The best way to adopt RUM is to use the dimensions already in place to segment and analyze visitors in traditional web analytics tools. The time and effort used in this effort can inform RUM configuration by determining:
- Unique customer populations – registered users, loyalty program levels, etc
- Browser and Device
- Pages and site categories visited
This information needs to bleed through so that it can be linked directly to the components of the infrastructure and codebase that were used when the customer made their visit. Limiting this data pool to the identification and solving of infrastructure, application, and operations issues isolates the information from a potentially huge population of hungry RUM consumers – the business side of any organization.
The Business users who fed their web analytics data into the setup of RUM need to see the benefit of their efforts. Sharing RUM with the teams that use web analytics and aligning the two strategies, companies can directly tie detailed performance data to existing customer analytics. With this combination, they can begin to truly understand the effects of A/B testing, marketing campaigns, and performance changes on business success and health. But business users need a different language to understand the data that web performance professionals consume so naturally.
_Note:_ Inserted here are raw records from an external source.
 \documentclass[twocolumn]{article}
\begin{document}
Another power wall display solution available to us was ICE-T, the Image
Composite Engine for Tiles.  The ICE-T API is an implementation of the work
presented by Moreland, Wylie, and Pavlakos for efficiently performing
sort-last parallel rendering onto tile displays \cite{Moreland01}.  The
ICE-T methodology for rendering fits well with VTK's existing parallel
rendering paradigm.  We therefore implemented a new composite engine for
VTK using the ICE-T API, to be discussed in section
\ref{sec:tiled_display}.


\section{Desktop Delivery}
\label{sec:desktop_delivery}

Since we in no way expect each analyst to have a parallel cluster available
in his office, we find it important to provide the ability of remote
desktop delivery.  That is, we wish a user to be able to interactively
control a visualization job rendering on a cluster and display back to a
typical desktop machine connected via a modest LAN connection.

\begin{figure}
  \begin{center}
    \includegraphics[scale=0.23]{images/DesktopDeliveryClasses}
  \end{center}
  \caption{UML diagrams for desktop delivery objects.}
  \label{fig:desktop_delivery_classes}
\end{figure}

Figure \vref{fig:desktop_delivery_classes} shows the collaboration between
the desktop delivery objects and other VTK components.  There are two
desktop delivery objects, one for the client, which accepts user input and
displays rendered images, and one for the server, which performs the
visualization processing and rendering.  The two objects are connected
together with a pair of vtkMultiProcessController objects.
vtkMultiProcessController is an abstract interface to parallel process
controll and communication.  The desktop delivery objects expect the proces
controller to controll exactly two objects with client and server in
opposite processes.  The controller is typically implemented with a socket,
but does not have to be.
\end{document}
I don’t know what the language is, but developing it means taking the data into business teams and seeing how it works for them. What companies will find is that the data used by one group won’t be the same as for the other, but there will be enough shared characteristics to allow the group to share a dialect of performance when speaking to each other.
This new audience presents the challenge of clearly presenting the data in a form that is easily consumed by business teams alongside existing analytics data. Providing yet another tool or interface will not drive adoption. Adoption will be driven be attaching RUM to the multi-billion dollar analytics industry so that the value of these critical metrics is easily understood by and made actionable to the business side of any organization.
So, as the proponents of RUM in web performance, the question we need to ask is not “Should we do this?”, but rather “Why aren’t we doing this already?”.